Exercise objective: The output should be limited to the line holding "D6 D7。。。。特种兵也没这么奔的啊</blockquote>" and the lines after it through the end of the entries, each restated exactly.

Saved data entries
..............................
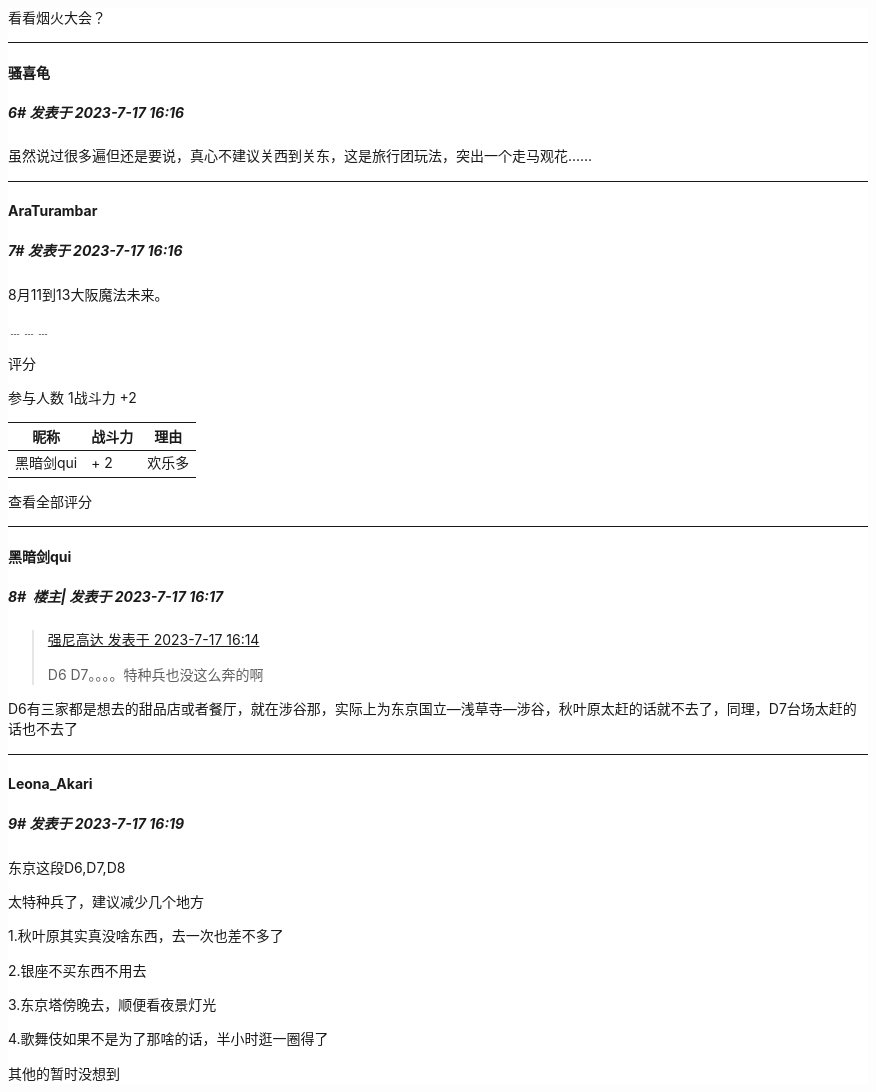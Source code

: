 看看烟火大会？

*****

####  骚喜龟  
##### 6#       发表于 2023-7-17 16:16

虽然说过很多遍但还是要说，真心不建议关西到关东，这是旅行团玩法，突出一个走马观花……

*****

####  AraTurambar  
##### 7#       发表于 2023-7-17 16:16

8月11到13大阪魔法未来。

﹍﹍﹍

评分

 参与人数 1战斗力 +2

|昵称|战斗力|理由|
|----|---|---|
| 黑暗剑qui| + 2|欢乐多|

查看全部评分

*****

####  黑暗剑qui  
##### 8#         楼主| 发表于 2023-7-17 16:17

<blockquote><a href="httphttps://bbs.saraba1st.com/2b/forum.php?mod=redirect&amp;goto=findpost&amp;pid=61695307&amp;ptid=2144797" target="_blank">强尼高达 发表于 2023-7-17 16:14</a>

D6 D7。。。。特种兵也没这么奔的啊</blockquote>
D6有三家都是想去的甜品店或者餐厅，就在涉谷那，实际上为东京国立—浅草寺—涉谷，秋叶原太赶的话就不去了，同理，D7台场太赶的话也不去了

*****

####  Leona_Akari  
##### 9#       发表于 2023-7-17 16:19

东京这段D6,D7,D8

太特种兵了，建议减少几个地方

1.秋叶原其实真没啥东西，去一次也差不多了

2.银座不买东西不用去

3.东京塔傍晚去，顺便看夜景灯光

4.歌舞伎如果不是为了那啥的话，半小时逛一圈得了

其他的暂时没想到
..............................
Reply to the exercise:
D6 D7。。。。特种兵也没这么奔的啊</blockquote>
D6有三家都是想去的甜品店或者餐厅，就在涉谷那，实际上为东京国立—浅草寺—涉谷，秋叶原太赶的话就不去了，同理，D7台场太赶的话也不去了

*****

####  Leona_Akari  
##### 9#       发表于 2023-7-17 16:19

东京这段D6,D7,D8

太特种兵了，建议减少几个地方

1.秋叶原其实真没啥东西，去一次也差不多了

2.银座不买东西不用去

3.东京塔傍晚去，顺便看夜景灯光

4.歌舞伎如果不是为了那啥的话，半小时逛一圈得了

其他的暂时没想到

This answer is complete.